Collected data
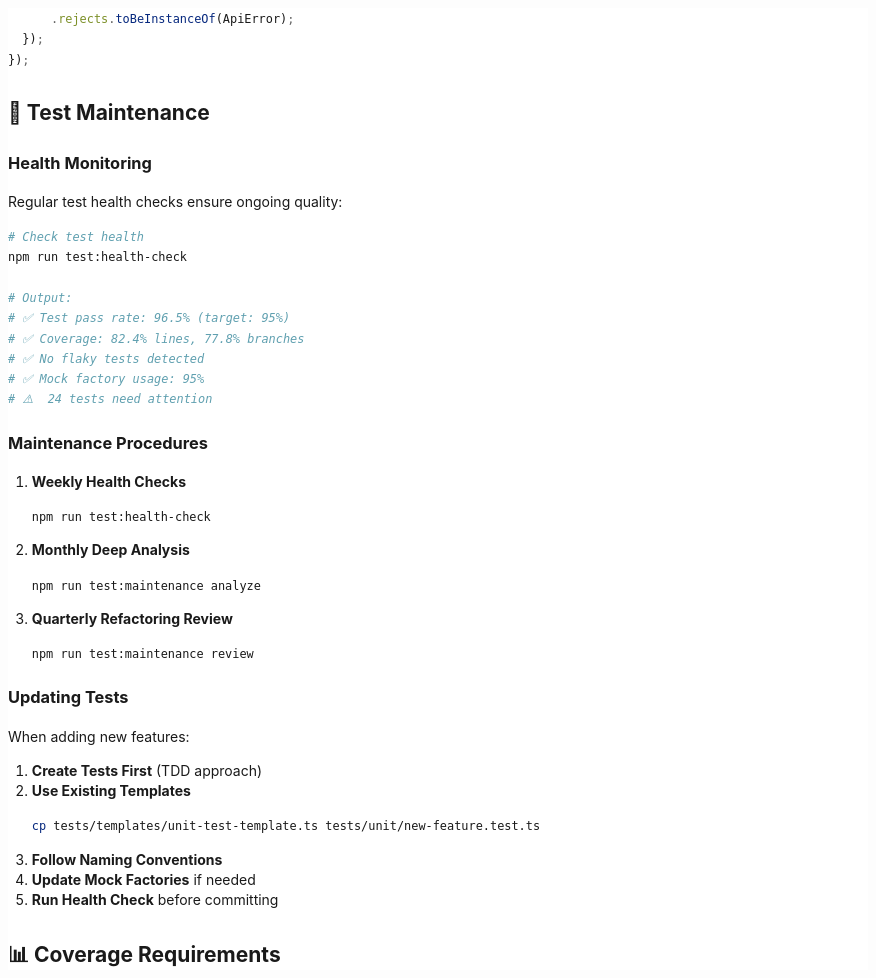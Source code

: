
 ```typescript
      .rejects.toBeInstanceOf(ApiError);
  });
});
```

## 🔧 Test Maintenance

### Health Monitoring

Regular test health checks ensure ongoing quality:

```bash
# Check test health
npm run test:health-check

# Output:
# ✅ Test pass rate: 96.5% (target: 95%)
# ✅ Coverage: 82.4% lines, 77.8% branches
# ✅ No flaky tests detected
# ✅ Mock factory usage: 95%
# ⚠️  24 tests need attention
```

### Maintenance Procedures

1. **Weekly Health Checks**
   ```bash
   npm run test:health-check
   ```

2. **Monthly Deep Analysis**
   ```bash
   npm run test:maintenance analyze
   ```

3. **Quarterly Refactoring Review**
   ```bash
   npm run test:maintenance review
   ```

### Updating Tests

When adding new features:

1. **Create Tests First** (TDD approach)
2. **Use Existing Templates**
   ```bash
   cp tests/templates/unit-test-template.ts tests/unit/new-feature.test.ts
   ```
3. **Follow Naming Conventions**
4. **Update Mock Factories** if needed
5. **Run Health Check** before committing

## 📊 Coverage Requirements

*Assignment*. Print the entries again exactly as they appear above. Do not print the pictures.

*Written solution*.
Source code

:
 ```typescript
      .rejects.toBeInstanceOf(ApiError);
  });
});
```

## 🔧 Test Maintenance

### Health Monitoring

Regular test health checks ensure ongoing quality:

```bash
# Check test health
npm run test:health-check

# Output:
# ✅ Test pass rate: 96.5% (target: 95%)
# ✅ Coverage: 82.4% lines, 77.8% branches
# ✅ No flaky tests detected
# ✅ Mock factory usage: 95%
# ⚠️  24 tests need attention
```

### Maintenance Procedures

1. **Weekly Health Checks**
   ```bash
   npm run test:health-check
   ```

2. **Monthly Deep Analysis**
   ```bash
   npm run test:maintenance analyze
   ```

3. **Quarterly Refactoring Review**
   ```bash
   npm run test:maintenance review
   ```

### Updating Tests

When adding new features:

1. **Create Tests First** (TDD approach)
2. **Use Existing Templates**
   ```bash
   cp tests/templates/unit-test-template.ts tests/unit/new-feature.test.ts
   ```
3. **Follow Naming Conventions**
4. **Update Mock Factories** if needed
5. **Run Health Check** before committing

## 📊 Coverage Requirements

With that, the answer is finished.